The atomic scale of the mechanism means the thrust on SMART-1 will be very small, equivalent to the pressure a sheet of paper applies to the palm of your hand. But because the xenon will be energized so much more efficiently than in a rocket, the ion engine will run much longer.

Over time the momentum of the craft will increase, eventually gaining speeds faster than a rocket would be able to produce.

Imagine SMART-1 is a car that uses 10 times less gas. The car may also go very slow when it starts, but it gains a certain velocity every hour that it runs.

The ability to run continuously, all the while gaining velocity, will aid energetically demanding missions such as the upcoming ESA trip to Mercury. This journey will demand more energy output than a trip to Mars or Venus.
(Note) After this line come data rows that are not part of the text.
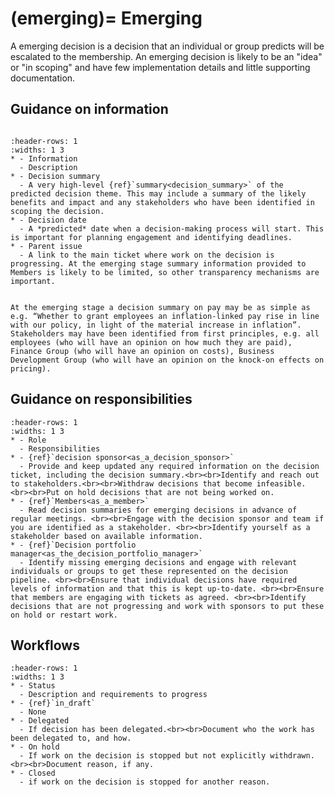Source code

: (emerging)=
Emerging
========

A emerging decision is a decision that an individual or group predicts will be escalated to the membership. An emerging decision is likely to be an "idea" or "in scoping" and have few implementation details and little supporting documentation.

## Guidance on information

``` {include} ../../../snippets/status-information.md
```


```{list-table} Details of information for an Emerging decision
:header-rows: 1
:widths: 1 3
* - Information
  - Description
* - Decision summary 
  - A very high-level {ref}`summary<decision_summary>` of the predicted decision theme. This may include a summary of the likely benefits and impact and any stakeholders who have been identified in scoping the decision.
* - Decision date
  - A *predicted* date when a decision-making process will start. This is important for planning engagement and identifying deadlines.
* - Parent issue
  - A link to the main ticket where work on the decision is progressing. At the emerging stage summary information provided to Members is likely to be limited, so other transparency mechanisms are important.  
```

```{note} **Example decision**: increasing basic pay<br>

At the emerging stage a decision summary on pay may be as simple as e.g. “Whether to grant employees an inflation-linked pay rise in line with our policy, in light of the material increase in inflation”. Stakeholders may have been identified from first principles, e.g. all employees (who will have an opinion on how much they are paid), Finance Group (who will have an opinion on costs), Business Development Group (who will have an opinion on the knock-on effects on pricing).

```
## Guidance on responsibilities

```{list-table} Responsibilities for Emerging decisions
:header-rows: 1
:widths: 1 3
* - Role
  - Responsibilities
* - {ref}`decision sponsor<as_a_decision_sponsor>`
  - Provide and keep updated any required information on the decision ticket, including the decision summary.<br><br>Identify and reach out to stakeholders.<br><br>Withdraw decisions that become infeasible. <br><br>Put on hold decisions that are not being worked on.
* - {ref}`Members<as_a_member>`
  - Read decision summaries for emerging decisions in advance of regular meetings. <br><br>Engage with the decision sponsor and team if you are identified as a stakeholder. <br><br>Identify yourself as a stakeholder based on available information.
* - {ref}`Decision portfolio manager<as_the_decision_portfolio_manager>`
  - Identify missing emerging decisions and engage with relevant individuals or groups to get these represented on the decision pipeline. <br><br>Ensure that individual decisions have required levels of information and that this is kept up-to-date. <br><br>Ensure that members are engaging with tickets as agreed. <br><br>Identify decisions that are not progressing and work with sponsors to put these on hold or restart work.

```


## Workflows

```{list-table} Allowed transitions from Emerging status
:header-rows: 1
:widths: 1 3
* - Status
  - Description and requirements to progress
* - {ref}`in_draft`
  - None
* - Delegated
  - If decision has been delegated.<br><br>Document who the work has been delegated to, and how.
* - On hold
  - If work on the decision is stopped but not explicitly withdrawn.<br><br>Document reason, if any.
* - Closed
  - if work on the decision is stopped for another reason.
```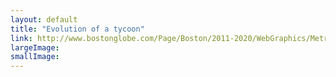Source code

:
 ```yaml
---
layout: default
title: "Evolution of a tycoon"
link: http://www.bostonglobe.com/Page/Boston/2011-2020/WebGraphics/Metro/BostonGlobe.com/2013/02/spEvolution/main.xml
largeImage: 
smallImage: 
---
```


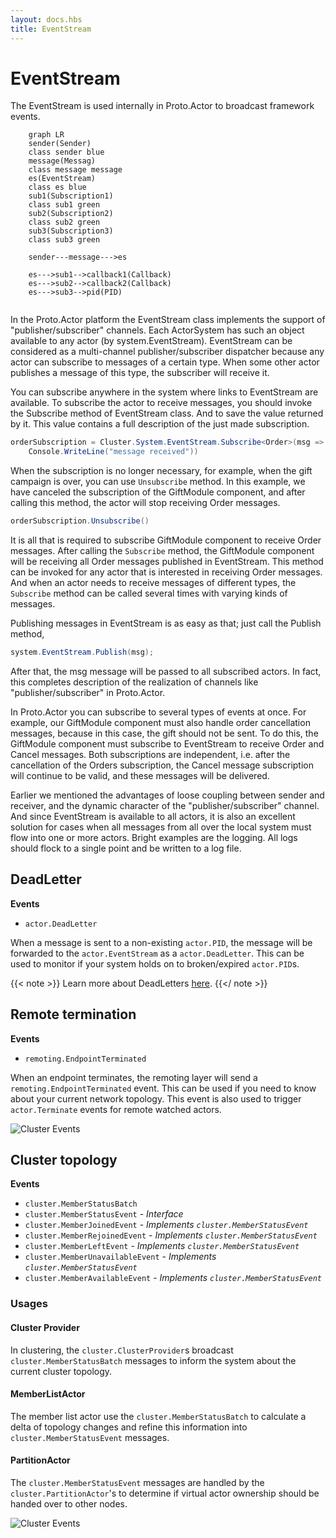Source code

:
 ```yaml
---
layout: docs.hbs
title: EventStream
---
```


# EventStream

The EventStream is used internally in Proto.Actor to broadcast framework events.

```mermaid
    graph LR
    sender(Sender)
    class sender blue
    message(Messag)
    class message message
    es(EventStream)
    class es blue
    sub1(Subscription1)
    class sub1 green
    sub2(Subscription2)
    class sub2 green
    sub3(Subscription3)
    class sub3 green

    sender---message--->es

    es--->sub1-->callback1(Callback)
    es--->sub2-->callback2(Callback)
    es--->sub3-->pid(PID)


```

In the Proto.Actor platform the EventStream class implements the support of "publisher/subscriber" channels. Each ActorSystem has such an object available to any actor (by system.EventStream). EventStream can be considered as a multi-channel publisher/subscriber dispatcher because any actor can subscribe to messages of a certain type. When some other actor publishes a message of this type, the subscriber will receive it.

You can subscribe anywhere in the system where links to EventStream are available. To subscribe the actor to receive messages, you should invoke the Subscribe method of EventStream class. And to save the value returned by it. This value contains a full description of the just made subscription.

```csharp
orderSubscription = Cluster.System.EventStream.Subscribe<Order>(msg =>
    Console.WriteLine("message received"))
```

When the subscription is no longer necessary, for example, when the gift campaign is over, you can use `Unsubscribe` method. In this example, we have canceled the subscription of the GiftModule component, and after calling this method, the actor will stop receiving Order messages.

```csharp
orderSubscription.Unsubscribe()
```

It is all that is required to subscribe GiftModule component to receive Order messages. After calling the `Subscribe` method, the GiftModule component will be receiving all Order messages published in EventStream. This method can be invoked for any actor that is interested in receiving Order messages. And when an actor needs to receive messages of different types, the `Subscribe` method can be called several times with varying kinds of messages.

Publishing messages in EventStream is as easy as that; just call the Publish method,

```csharp
system.EventStream.Publish(msg);
```

After that, the msg message will be passed to all subscribed actors. In fact, this completes description of the realization of channels like "publisher/subscriber" in Proto.Actor.

In Proto.Actor you can subscribe to several types of events at once. For example, our GiftModule component must also handle order cancellation messages, because in this case, the gift should not be sent. To do this, the GiftModule component must subscribe to EventStream to receive Order and Cancel messages. Both subscriptions are independent, i.e. after the cancellation of the Orders subscription, the Cancel message subscription will continue to be valid, and these messages will be delivered.

Earlier we mentioned the advantages of loose coupling between sender and receiver, and the dynamic character of the "publisher/subscriber" channel. And since EventStream is available to all actors, it is also an excellent solution for cases when all messages from all over the local system must flow into one or more actors. Bright examples are the logging. All logs should flock to a single point and be written to a log file.

## DeadLetter

**Events**

- `actor.DeadLetter`

When a message is sent to a non-existing `actor.PID`, the message will be forwarded to the `actor.EventStream` as a `actor.DeadLetter`.
This can be used to monitor if your system holds on to broken/expired `actor.PID`s.

{{< note >}}
Learn more about DeadLetters [here](deadletter.md).
{{</ note >}}

## Remote termination

**Events**

- `remoting.EndpointTerminated`

When an endpoint terminates, the remoting layer will send a `remoting.EndpointTerminated` event.
This can be used if you need to know about your current network topology.
This event is also used to trigger `actor.Terminate` events for remote watched actors.

![Cluster Events](images/remoteterminate.png)

## Cluster topology

**Events**

- `cluster.MemberStatusBatch`
- `cluster.MemberStatusEvent` - _Interface_
- `cluster.MemberJoinedEvent` - _Implements `cluster.MemberStatusEvent`_
- `cluster.MemberRejoinedEvent` - _Implements `cluster.MemberStatusEvent`_
- `cluster.MemberLeftEvent` - _Implements `cluster.MemberStatusEvent`_
- `cluster.MemberUnavailableEvent` - _Implements `cluster.MemberStatusEvent`_
- `cluster.MemberAvailableEvent` - _Implements `cluster.MemberStatusEvent`_

### Usages

#### Cluster Provider

In clustering, the `cluster.ClusterProvider`s broadcast `cluster.MemberStatusBatch` messages to inform the system about the current cluster topology.

#### MemberListActor

The member list actor use the `cluster.MemberStatusBatch` to calculate a delta of topology changes and refine this information into `cluster.MemberStatusEvent` messages.

#### PartitionActor

The `cluster.MemberStatusEvent` messages are handled by the `cluster.PartitionActor`'s to determine if virtual actor ownership should be handed over to other nodes.

![Cluster Events](images/clusterevents.png)
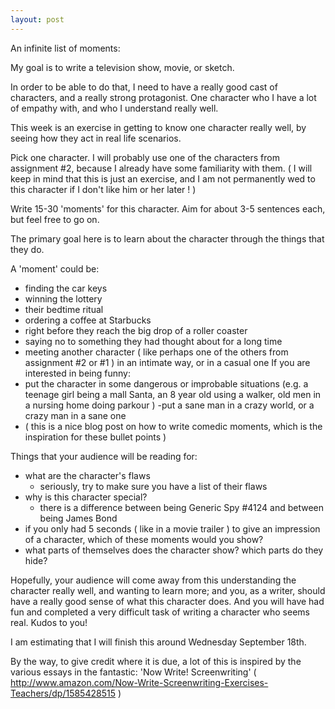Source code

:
 ```yaml
---
layout: post
---
```


An infinite list of moments:

My goal is to write a television show, movie, or sketch. 

In order to be able to do that, I need to have a really good cast of characters, and a really strong protagonist.  One character who I have a lot of empathy with, and who I understand really well.  

This week is an exercise in getting to know one character really well, by seeing how they act in real life scenarios.

Pick one character. I will probably use one of the characters from assignment #2, because I already have some familiarity with them. (  I will keep in mind that this is just an exercise, and I am not permanently wed to this character if I don't like him or her later ! )

Write 15-30 'moments' for this character.  Aim for about 3-5 sentences each, but feel free to go on. 

The primary goal here is to learn about the character through the things that they do.

A 'moment' could be: 
 - finding the car keys
 - winning the lottery
 - their bedtime ritual
 - ordering a coffee at Starbucks 
 - right before they reach the big drop of a roller coaster
 - saying no to something they had thought about for a long time 
 - meeting another character ( like perhaps one of the others from assignment #2 or #1 ) in an intimate way, or in a casual one
If you are interested in being funny:
 - put the character in some dangerous or improbable situations  (e.g.  a teenage girl being a mall Santa, an 8 year old using a walker, old men in a nursing home doing parkour  ) 
 -put a sane man in a crazy world, or a crazy man in a sane one
 - ( this is a nice blog post on how to write comedic moments, which is the inspiration for these bullet points )




Things that your audience will be reading for:
- what are the character's flaws
  - seriously, try to make sure you have a list of their flaws
- why is this character special?
  - there is a difference between being Generic Spy #4124 and between being James Bond 
- if you only had 5 seconds ( like in a movie trailer ) to give an impression of a character, which of these moments would you show? 
- what parts of themselves does the character show? which parts do they hide?

Hopefully, your audience will come away from this understanding the character really well, and wanting to learn more; and you, as a writer, should have a really good sense of what this character does.  And you will have had fun and completed a very difficult task of writing a character who seems real.  Kudos to you!

I am estimating that I will finish this around Wednesday September 18th.

By the way, to give credit where it is due, a lot of this is inspired by the various essays in the fantastic: 'Now Write! Screenwriting' ( http://www.amazon.com/Now-Write-Screenwriting-Exercises-Teachers/dp/1585428515 )   
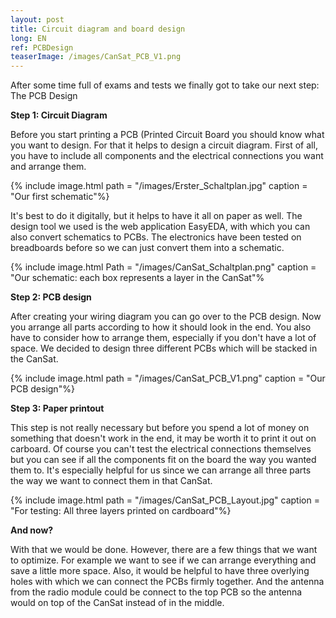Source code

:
 ```yaml
---
layout: post
title: Circuit diagram and board design
long: EN
ref: PCBDesign
teaserImage: /images/CanSat_PCB_V1.png
---
```


After some time full of exams and tests we finally got to
take our next step: The PCB Design

**Step 1: Circuit Diagram**

Before you start printing a PCB (Printed Circuit Board
you should know what you want to design. For that it helps to design a circuit diagram.
First of all, you have to include all  components and the electrical connections you want
and arrange them.

{% include image.html path = "/images/Erster_Schaltplan.jpg" caption = "Our first schematic"%}

It's best to do it digitally, but it helps to have it all on paper as well.
The design tool we used is the web application EasyEDA, with which you can also convert schematics to PCBs.
The electronics have been tested on breadboards before so we can just convert them into a schematic.

{% include image.html Path = "/images/CanSat_Schaltplan.png" caption = "Our schematic: each box represents a layer in the CanSat"%

**Step 2: PCB design**

After creating your wiring diagram you can go over to the PCB design.
Now you arrange all parts according to how it should look in the end.
You also have to consider how to arrange them, especially if you don't have a lot of space.
We decided to design three different PCBs which will be stacked in the CanSat.

{% include image.html path = "/images/CanSat_PCB_V1.png" caption = "Our PCB design"%}

**Step 3: Paper printout**

This step is not really necessary but before you spend a lot of money on something that doesn't work in the end,
it may be worth it to print it out on carboard. Of course you can't test the electrical connections themselves but you can see
if all the components fit on the board the way you wanted them to.
It's especially helpful for us since we can arrange all three parts the way we want to connect them in that CanSat.

{% include image.html path = "/images/CanSat_PCB_Layout.jpg" caption = "For testing: All three layers printed on cardboard"%}

**And now?**

With that we would be done. However, there are a few things that we want to optimize.
For example we want to see if we can arrange everything and save a little more space. Also, it would be helpful to have three
overlying holes with which we can connect the PCBs firmly together. And the antenna from the radio module
could be connect to the top PCB so the antenna would on top of the CanSat instead of in the middle.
An electric propulsion spacecraft would take two-and-a-half years to reach Mercury, beating a conventional spacecraft by a year and four months. The extra weight of the rocket fuel would require gravity assists from both Earth and Venus. "There is no limit to where this technology may take us," said Denis Estublier, the propulsion engineer for the mission.

The low thrust of electric propulsion has another advantage: maneuverability. The tiny push of the thruster, pointed in different directions, will make for more precise orientation of the craft.

NASA's Deep Space 1 mission tested the maneuvering capability of its thruster after an onboard star-tracking device broke down last year. The thruster's soft touch was able to control pitch and roll with more stability than the original steering mechanisms. Brophy said the images taken at that time were less shaky because of it.

Questions 1 – 5

Using no more than three words, answer the following questions. Write your answers in boxes 1 – 5 on your answer sheet.

1. According to the passage, in what area has the electric propulsion has been used for a number of years?

2. Apart from exploring the Moon, what is the main mission of Smart-1?

3. In the space technology at the present time, what do most of spacecrafts use for propulsion?

4. As a new type of space technology, what are the two advantages of electric-ion propulsion?

5. With the new technology, what will the pictures taken from spacecraft be like?

Questions 6 – 11

Complete the summary below. Choose your answers from the box and write them in boxes 6 – 11 on your answer sheet.

NB There are more words than spaces so you will not use them all. You cannot use any of the words more than once.

List of words

burdensome        a number of         technology       mature

tests                      burning                complete            turn

1.3                         run                         carry                   spacecrafts

2.5

Smart Technology

Electric power and ion propulsion are about to combine for only the second time to propel a spacecraft beyond Earth orbit. This technology has been used in low-Earth telecommunications satellites for many years. However, before it is … 6 … for prime-time missions to other planets and beyond, numerous … 7 … need to be done. With the new technology, the engine will … 8 …solar energy into electric power instead of … 9 … fuel like chemical rockets. By removing the … 10 … fuel tanks which limit payloads, the new engine will be able to … 11 … more scientific instruments and astronauts. A spacecraft with the Smart technology will travel about … 12 … years to reach Mercury.